By nature of haproxy itself, it can detect when the master (or slave) goes down. We can set this detection to whatever time we choose. Now it gives up after three unsuccessful attempts each in 5 seconds. I am not sure but I think this is the time when a request may get lost; that is only this one while the rest of the requests wait.
It is configured in such a way the failed server never gets used again. In the meantime a monitoring software finds out and takes action.
This server is an exact copy of haproxy1. It is a backup server for haproxy1.
This server represents many of the clients which use redis at Whiskymedia. It runs a local haproxy which connects to haproxy1 and haproxy2 -- the latter one is configured as a backup for haproxy1.
The local proxy listens on 7001 and 7002 to make situation clear. There is a very simple bash script which can sort of test how smoothly a situation is overcome. Run and keep it running like this:
This server controls everything. It monitors redis1, redis2, haproxy1, and haproxy2, and is able to come up with a new machine which connects to the existing structure if that goes down.
The easiest path looks like this:
app:7001 --> haproxy1:8001 --> redis1:9001
The whole path with backup nodes looks like this:
|-> redis1:9001 |-> haproxy1:8001 -- | |-> redis2:9001 | haproxy@app:7001 -- | | |-> redis1:9001 |-> haproxy2:8001 -- |-> redis2:9001
monit checks haproxies and redises on regular basis. It runs a failover script /usr/local/sbin/failover if there is an outage three times in a row.
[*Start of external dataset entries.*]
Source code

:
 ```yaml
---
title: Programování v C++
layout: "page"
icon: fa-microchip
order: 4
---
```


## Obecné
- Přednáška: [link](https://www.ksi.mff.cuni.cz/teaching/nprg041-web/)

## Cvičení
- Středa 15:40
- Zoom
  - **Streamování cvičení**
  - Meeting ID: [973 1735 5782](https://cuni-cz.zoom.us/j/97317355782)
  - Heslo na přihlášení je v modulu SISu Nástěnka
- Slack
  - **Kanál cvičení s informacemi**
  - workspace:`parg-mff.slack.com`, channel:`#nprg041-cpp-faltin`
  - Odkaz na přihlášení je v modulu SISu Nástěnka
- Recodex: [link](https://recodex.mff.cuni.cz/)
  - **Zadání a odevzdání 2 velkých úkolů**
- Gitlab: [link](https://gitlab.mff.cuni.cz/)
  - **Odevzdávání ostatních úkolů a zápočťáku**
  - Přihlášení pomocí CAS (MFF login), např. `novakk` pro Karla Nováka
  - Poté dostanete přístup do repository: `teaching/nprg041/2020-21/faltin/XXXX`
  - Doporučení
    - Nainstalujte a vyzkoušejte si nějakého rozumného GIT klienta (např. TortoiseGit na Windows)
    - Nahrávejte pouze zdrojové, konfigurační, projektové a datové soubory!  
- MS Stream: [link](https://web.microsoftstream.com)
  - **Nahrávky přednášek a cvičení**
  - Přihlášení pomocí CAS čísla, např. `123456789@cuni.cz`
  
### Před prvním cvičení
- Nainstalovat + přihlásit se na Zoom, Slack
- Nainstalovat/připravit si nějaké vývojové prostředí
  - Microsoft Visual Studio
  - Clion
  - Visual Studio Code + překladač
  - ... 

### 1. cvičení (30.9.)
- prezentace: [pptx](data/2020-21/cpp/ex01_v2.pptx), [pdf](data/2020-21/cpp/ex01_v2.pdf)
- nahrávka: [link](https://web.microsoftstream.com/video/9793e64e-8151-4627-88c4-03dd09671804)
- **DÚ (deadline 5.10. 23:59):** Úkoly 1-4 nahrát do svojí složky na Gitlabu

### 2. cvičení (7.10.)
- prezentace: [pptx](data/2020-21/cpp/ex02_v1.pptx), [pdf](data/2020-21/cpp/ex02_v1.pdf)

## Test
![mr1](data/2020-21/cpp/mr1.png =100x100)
monit polls the redis servers directly; in a real world scenario, it would be useful if it checked haproxies for redis failures. HAProxy performs health checks on its own for its own sake. One could connect to haproxy and find out from its status. I have used the simplest tool available (i.e. monit) which was not able to read the response easily.
It seems natural to replace monit with Jeff's collectd or a different monitoring tool when it's ready. I believe I have used monit to its full potential; monit is rather a simple tool.
I am taking a very simple approach to fixing failures:
- "unmonitor" the resource
- unregister the resource from whatever service
- take the machine down
- spin up a new machine from a stored AMI
- configure the new machine
- connect the machine to the existing infrastructure
- start monitoring the new machine with its resources
All logic is in the bash script on the monit server. One would replace with commands in Diplomatico; nearly half of the script deals with EC2 peculiarities.
The script is pretty self-explanatory but let's go into the real scenarios.
This is failed_redis in the bash script.
- Unmonitor the whole machine with the failed redis.
- Unregister the redis from both haproxy1 and haproxy2.
- Make the remaining redis master.
- Kill the machine with the failed redis.
- Launch a new machine from the AMI with the redis copy.
- Make the new redis slave of the existing redis.
- Register the new redis with both haproxies.
- Start monitoring the new redis.
The algorithm works for the redis master and the redis slave.
This is failed_haproxy in the bash script.
- Unmonitor the failed machine.
- Kill it.
- Launch a new machine from the AMI with unconfigured haproxy.
- Configure the haproxy the same way as the running haproxy.
- Enter the new machine's IP into DNS.
- Start monitoring the new haproxy.
The step #5 has to be carried out manually. This means adding the new IP address to the haproxy on the app machine by hand and reloading the haproxy.